Yi-hwa is the daughter of a prosperous Christian preacher and has been raised to be morally and sexually conservative. Whilst still in High School her beauty earns her the admiration of many including Yo-sub with whom she becomes friends, however when Yo-sub desires sex with her she rejects him and he commits suicide. Becoming a university student she becomes the girlfriend of Suk-gi and he too desires to have sex with her. When Yi-hwa remains true to herself and rejects his advances he rapes her. Suk-gi dies in a car accident and she receives a posthumous letter from him accusing her of being selfish for withholding from him that which she could give without cost to herself, and valuing her chastity more than those she claims to love.

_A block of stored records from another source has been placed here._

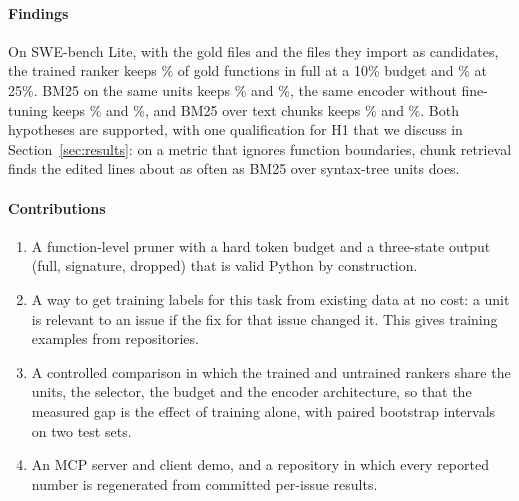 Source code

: \paragraph{Findings} On SWE-bench Lite, with the gold files and the files they import as candidates, the trained ranker keeps \% of gold functions in full at a 10\% budget and \% at 25\%. BM25 on the same units keeps \% and \%, the same encoder without fine-tuning keeps \% and \%, and BM25 over text chunks keeps \% and \%. Both hypotheses are supported, with one qualification for H1 that we discuss in Section~\ref{sec:results}: on a metric that ignores function boundaries, chunk retrieval finds the edited lines about as often as BM25 over syntax-tree units does.

\paragraph{Contributions}
\begin{enumerate}
\item A function-level pruner with a hard token budget and a three-state output (full, signature, dropped) that is valid Python by construction.
\item A way to get training labels for this task from existing data at no cost: a unit is relevant to an issue if the fix for that issue changed it. This gives  training examples from  repositories.
\item A controlled comparison in which the trained and untrained rankers share the units, the selector, the budget and the encoder architecture, so that the measured gap is the effect of training alone, with paired bootstrap intervals on two test sets.
\item An MCP server and client demo, and a repository in which every reported number is regenerated from committed per-issue results.
\end{enumerate}

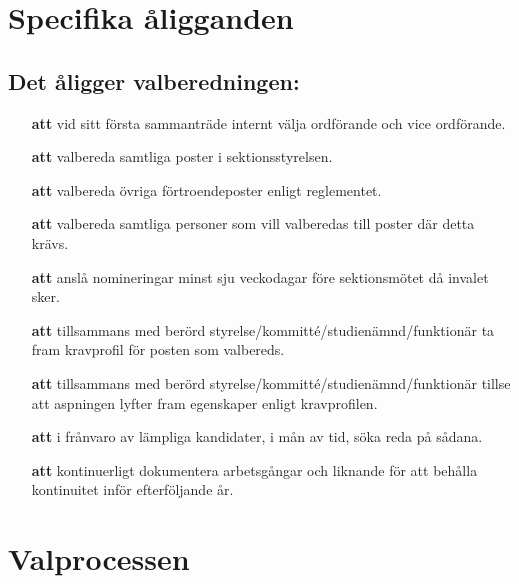 \section{Specifika åligganden}

\subsection{Det åligger valberedningen:}

\begin{itemize}

\item[\textbf{att}] vid sitt första sammanträde internt välja ordförande och vice ordförande.

\item[\textbf{att}] valbereda samtliga poster i sektionsstyrelsen.


\item[\textbf{att}] valbereda övriga förtroendeposter enligt reglementet.

\item[\textbf{att}] valbereda samtliga personer som vill valberedas till poster där detta krävs.

\item[\textbf{att}] anslå nomineringar minst sju veckodagar före sektionsmötet då invalet sker.

\item[\textbf{att}] tillsammans med berörd styrelse/kommitté/studienämnd/funktionär ta fram kravprofil för posten som valbereds. 

\item[\textbf{att}] tillsammans med berörd styrelse/kommitté/studienämnd/funktionär tillse att aspningen lyfter fram  egenskaper enligt kravprofilen.

\item[\textbf{att}] i frånvaro av lämpliga kandidater, i mån av tid, söka reda på sådana.

\item[\textbf{att}] kontinuerligt dokumentera arbetsgångar och liknande för att behålla kontinuitet inför efterföljande år.

\end{itemize}

\section{Valprocessen}

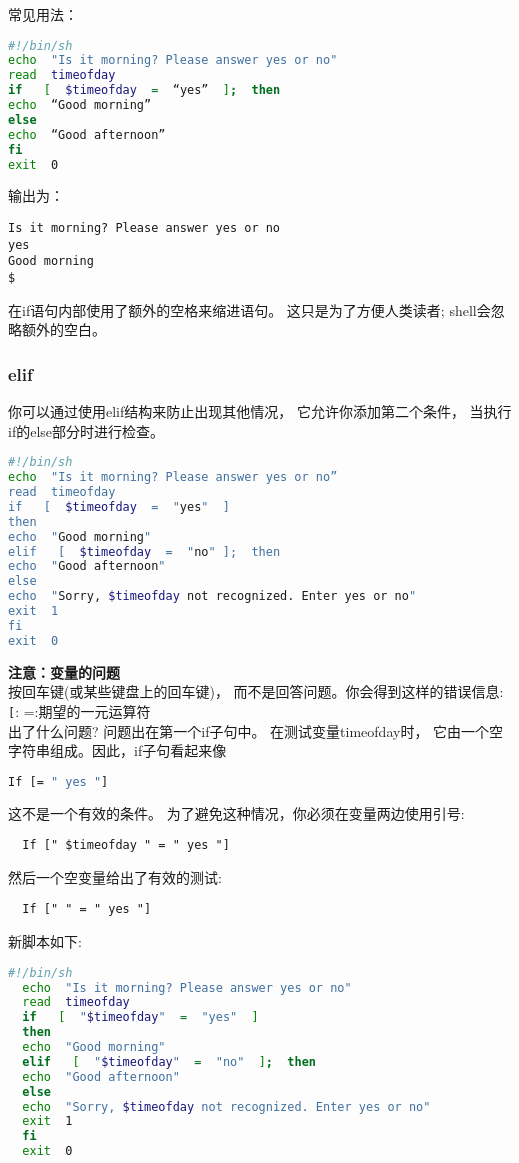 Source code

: \documentclass[a4paper]{ctexart}
\begin{document}
常见用法：
\begin{lstlisting}[language=sh]
#!/bin/sh
echo  "Is it morning? Please answer yes or no"
read  timeofday
if   [  $timeofday  =  “yes”  ];  then
echo  “Good morning”
else
echo  “Good afternoon”
fi
exit  0

\end{lstlisting}
输出为：
\begin{lstlisting}
Is it morning? Please answer yes or no
yes
Good morning
$
\end{lstlisting}

在if语句内部使用了额外的空格来缩进语句。
这只是为了方便人类读者;
shell会忽略额外的空白。

\subsubsection{elif}
你可以通过使用elif结构来防止出现其他情况，
它允许你添加第二个条件，
当执行if的else部分时进行检查。

\begin{lstlisting}[language=sh]
#!/bin/sh
echo  "Is it morning? Please answer yes or no”
read  timeofday
if   [  $timeofday  =  "yes"  ]
then
echo  "Good morning"
elif   [  $timeofday  =  "no" ];  then
echo  "Good afternoon"
else
echo  "Sorry, $timeofday not recognized. Enter yes or no"
exit  1
fi
exit  0
\end{lstlisting}

\textbf{注意：变量的问题}\\
按回车键(或某些键盘上的回车键)，
而不是回答问题。你会得到这样的错误信息: \\
\texttt{[}: =:期望的一元运算符 \\
出了什么问题?
问题出在第一个if子句中。
在测试变量timeofday时，
它由一个空字符串组成。因此，if子句看起来像 
\begin{lstlisting}[language=sh]
  If [= " yes "]
\end{lstlisting} 
这不是一个有效的条件。
为了避免这种情况，你必须在变量两边使用引号:
\begin{lstlisting} 
  If [" $timeofday " = " yes "]
\end{lstlisting}
然后一个空变量给出了有效的测试: 
\begin{lstlisting}
  If [" " = " yes "]
\end{lstlisting}
 
新脚本如下:
\begin{lstlisting}[language=sh]
  #!/bin/sh
  echo  "Is it morning? Please answer yes or no"
  read  timeofday
  if   [  "$timeofday"  =  "yes"  ]
  then
  echo  "Good morning"
  elif   [  "$timeofday"  =  "no"  ];  then
  echo  "Good afternoon"
  else
  echo  "Sorry, $timeofday not recognized. Enter yes or no"
  exit  1
  fi
  exit  0
\end{lstlisting}
\end{document}
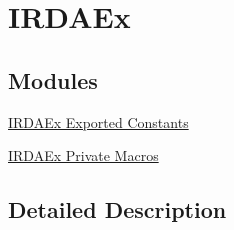 \hypertarget{group___i_r_d_a_ex}{}\section{I\+R\+D\+A\+Ex}
\label{group___i_r_d_a_ex}
\subsection*{Modules}
\begin{DoxyCompactItemize}
\item 
\hyperlink{group___i_r_d_a_ex___exported___constants}{I\+R\+D\+A\+Ex Exported Constants}
\item 
\hyperlink{group___i_r_d_a_ex___private___macros}{I\+R\+D\+A\+Ex Private Macros}
\end{DoxyCompactItemize}


\subsection{Detailed Description}
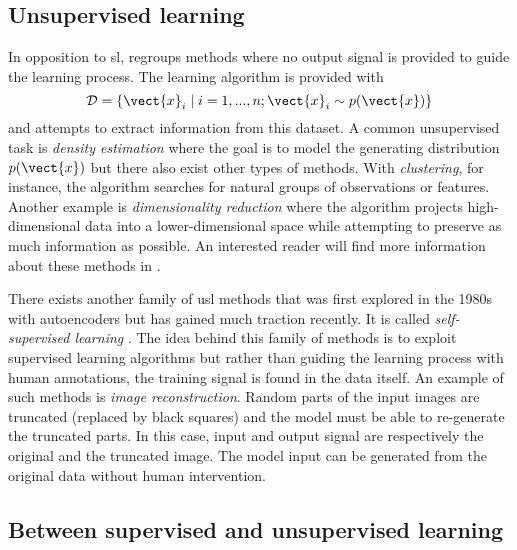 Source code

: \subsection{Unsupervised learning}
\label{ssec:backml:usl}

In opposition to \acrlong{sl},  regroups methods where no output
signal is provided to guide the learning process. The learning algorithm is provided
with
\begin{equation}
\mathcal{D} = \left\{\vect{x}_i \mid i = 1,..., n ; \vect{x}_i \sim p(\vect{x})\right\}
\end{equation}
and attempts to extract information from this dataset. A common unsupervised task
is \textit{density estimation} where the goal is to model the generating distribution
$p(\vect{x})$ but there also exist other types of methods. With \textit{clustering},
for instance, the algorithm searches for natural groups of observations or features.
Another example is \textit{dimensionality reduction} where the algorithm projects
high-dimensional data into a lower-dimensional space while attempting to preserve
as much information as possible. An interested reader will find more information
about these methods in \cite{hastie2017elements}. 

There exists another family of \acrlong{usl} methods that was first 
explored in the 1980s with autoencoders \cite{ballard1987modular, le1987modeles, bourlard1988auto} 
but has gained much traction recently. It is called \textit{self-supervised learning}
\cite{lecun2021self}. The idea behind this family of methods is to exploit
supervised learning algorithms but rather than guiding the learning process with
human annotations, the training signal is found in the data itself. An example of
such methods is \textit{image reconstruction}. Random parts of the input images
are truncated (\eg replaced by black squares) and the model must be able to
re-generate the truncated parts. In this case, input and output signal are
respectively the original and the truncated image. The model input can be generated
from the original data without human intervention.

\subsection{Between supervised and unsupervised learning}
\label{ssec:backml:inbetween}

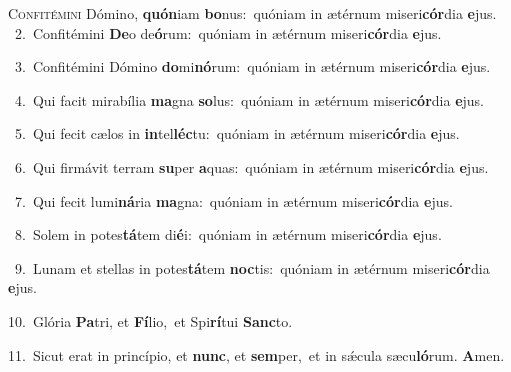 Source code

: \lettrine{\initial\textcolor{\initialcolor}{C}}{onfitémini} Dómino, \textbf{quón}\-iam \textbf{bo}\-nus:~\star quóniam in ætérnum miseri\-\textbf{cór}\-dia \textbf{e}\-jus.\\
{\numbfont\textcolor{\numbcolor}{~2.}}~Confitémini \textbf{De}\-o de\-\textbf{ó}\-rum:~\star quóniam in ætérnum miseri\-\textbf{cór}\-dia \textbf{e}\-jus.\par
{\numbfont\textcolor{\numbcolor}{~3.}}~Confitémini Dómino \textbf{do}\-mi\-\textbf{nó}\-rum:~\star quóniam in ætérnum miseri\-\textbf{cór}\-dia \textbf{e}\-jus.\par
{\numbfont\textcolor{\numbcolor}{~4.}}~Qui facit mirabília \textbf{ma}\-gna \textbf{so}\-lus:~\star quóniam in ætérnum miseri\-\textbf{cór}\-dia \textbf{e}\-jus.\par
{\numbfont\textcolor{\numbcolor}{~5.}}~Qui fecit cælos in \textbf{in}\-tel\-\textbf{léc}\-tu:~\star quóniam in ætérnum miseri\-\textbf{cór}\-dia \textbf{e}\-jus.\par
{\numbfont\textcolor{\numbcolor}{~6.}}~Qui firmávit terram \textbf{su}\-per \textbf{a}\-quas:~\star quóniam in ætérnum miseri\-\textbf{cór}\-dia \textbf{e}\-jus.\par
{\numbfont\textcolor{\numbcolor}{~7.}}~Qui fecit lumi\-\textbf{ná}\-ria \textbf{ma}\-gna:~\star quóniam in ætérnum miseri\-\textbf{cór}\-dia \textbf{e}\-jus.\par
{\numbfont\textcolor{\numbcolor}{~8.}}~Solem in potes\-\textbf{tá}\-tem di\-\textbf{é}\-i:~\star quóniam in ætérnum miseri\-\textbf{cór}\-dia \textbf{e}\-jus.\par
{\numbfont\textcolor{\numbcolor}{~9.}}~Lunam et stellas in potes\-\textbf{tá}\-tem \textbf{noc}\-tis:~\star quóniam in ætérnum miseri\-\textbf{cór}\-dia \textbf{e}\-jus.\par
{\numbfont\textcolor{\numbcolor}{10.}}~Glória \textbf{Pa}\-tri, et \textbf{Fí}\-lio,~\star et Spi\-\textbf{rí}\-tui \textbf{Sanc}\-to.\par
{\numbfont\textcolor{\numbcolor}{11.}}~Sicut erat in princípio, et \textbf{nunc}\-, et \textbf{sem}\-per,~\star et in sǽcula sæcu\-\textbf{ló}\-rum. \textbf{A}\-men.\par
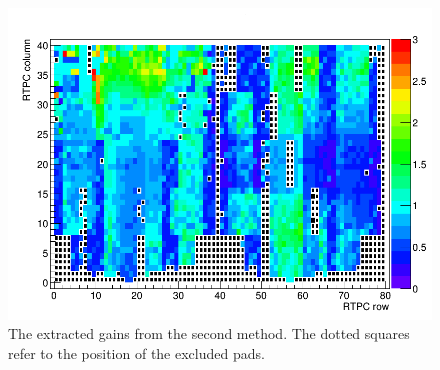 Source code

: 
\begin{figure}[tbp]
\centering
\includegraphics[scale=0.300]{fig_rtpc/pad_row_col.png}
\caption{The extracted gains from the second method. The dotted squares refer 
to the position of the excluded pads.}
\label{fig:pad_row_col}
\end{figure}

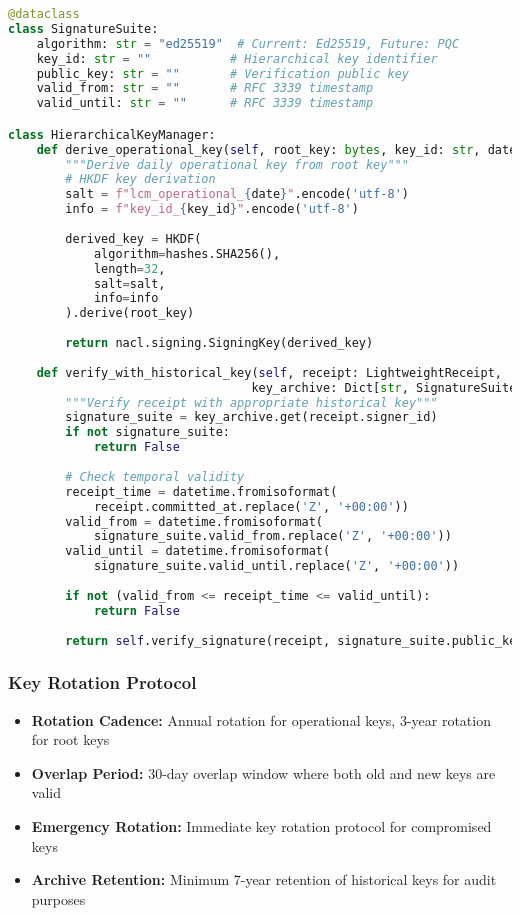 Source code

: \documentclass[12pt,a4paper]{article}
\begin{document}
\begin{lstlisting}[language=Python, caption=Key Hierarchy Implementation]
@dataclass 
class SignatureSuite:
    algorithm: str = "ed25519"  # Current: Ed25519, Future: PQC
    key_id: str = ""           # Hierarchical key identifier
    public_key: str = ""       # Verification public key
    valid_from: str = ""       # RFC 3339 timestamp
    valid_until: str = ""      # RFC 3339 timestamp

class HierarchicalKeyManager:
    def derive_operational_key(self, root_key: bytes, key_id: str, date: str) -> SigningKey:
        """Derive daily operational key from root key"""
        # HKDF key derivation
        salt = f"lcm_operational_{date}".encode('utf-8')
        info = f"key_id_{key_id}".encode('utf-8')
        
        derived_key = HKDF(
            algorithm=hashes.SHA256(),
            length=32,
            salt=salt,
            info=info
        ).derive(root_key)
        
        return nacl.signing.SigningKey(derived_key)
    
    def verify_with_historical_key(self, receipt: LightweightReceipt, 
                                  key_archive: Dict[str, SignatureSuite]) -> bool:
        """Verify receipt with appropriate historical key"""
        signature_suite = key_archive.get(receipt.signer_id)
        if not signature_suite:
            return False
            
        # Check temporal validity
        receipt_time = datetime.fromisoformat(
            receipt.committed_at.replace('Z', '+00:00'))
        valid_from = datetime.fromisoformat(
            signature_suite.valid_from.replace('Z', '+00:00'))
        valid_until = datetime.fromisoformat(
            signature_suite.valid_until.replace('Z', '+00:00'))
        
        if not (valid_from <= receipt_time <= valid_until):
            return False
            
        return self.verify_signature(receipt, signature_suite.public_key)
\end{lstlisting}

\subsubsection{Key Rotation Protocol}

\begin{itemize}
\item \textbf{Rotation Cadence:} Annual rotation for operational keys, 3-year rotation for root keys
\item \textbf{Overlap Period:} 30-day overlap window where both old and new keys are valid
\item \textbf{Emergency Rotation:} Immediate key rotation protocol for compromised keys
\item \textbf{Archive Retention:} Minimum 7-year retention of historical keys for audit purposes
\end{itemize}
\end{document}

Shocked by her first sexual experience and the deaths of the two men she rejected, she becomes a sex volunteer, offering her body to men to use for sex; however she refuses both emotional attachment and money. Graduating from university she becomes a journalist covering stories about Seoul's female factory workers and she meets an idealist young teacher working with the children of the urban poor. Just as she is giving her body to those in need of sex, he is giving his mind to those in need of inspiration, they are both giving "water to the thirsty". She offers herself to him for his use. Even though they are now together, the novel concludes with the implication that she will continue to volunteer herself to those who have need of her.

==Cast==
- Chang Mi-hee as Yi-hwa
- Shin Seong-il
- Kim Choo-ryeon
- Sin Gwang-il
- Song Jae-ho
- Park Won-sook
- Han Sang-mi

==Context==
In the years around the writing of the novel, the years of the Miracle on the Han River, South Korea had undergone a massive and rapid urbanisation and industrialisation. Led by the military dictatorship the Korean people were seen as a resource to be mobilised to build and strengthen the country. The prostituting of Korean women, especially young peasant women who in previous generations would have worked the land, was seen by the military as a means to earn foreign currency through sex tourism, and as a means of maintaining good relations with American servicemen based in Korea; the continued presence of whom was seen as essential in deterring the North from further aggression. However, this commodification of South Korean women was at a mismatch to the social conservatism of the military dictatorship and the image of the virtuous wife and daughter in Korean Confucianism. The protagonist is of a class not usually the subject of sexual exploitation, and the fact that she does not take money for her services differentiates her from her unluckier sisters. The sexual and social mores of that place and time deny her the right as a woman to be a sexual being in and of herself with the right to pursue sex for her own gratification, instead she must justify her sexuality in terms of the needs of men, as acts of charity.

During the Park Chung Hee dictatorship, film making like all other media was heavily censored to disallow open criticism of the regime. Criticism of the military government and the advancing of leftist ideas therefore had to be indirect and by allegory. Of the film genres that enjoyed the greatest latitude was the so-called "Hostess films", lurid melodramas about the world of the Korean bargirl. Despite the fact that the protagonist is neither the good nor bad girl of Korean films, but combines elements of both, Winter Woman falls into this genre; and perhaps the critics would have found the film less shocking, if despite her background, Yi-hwa had accepted money for her sex work.

Metaphorically Yi-hwa is a representative of the bourgeoisie, and awakened to the needs of the proletariat gives that which she can to those in need.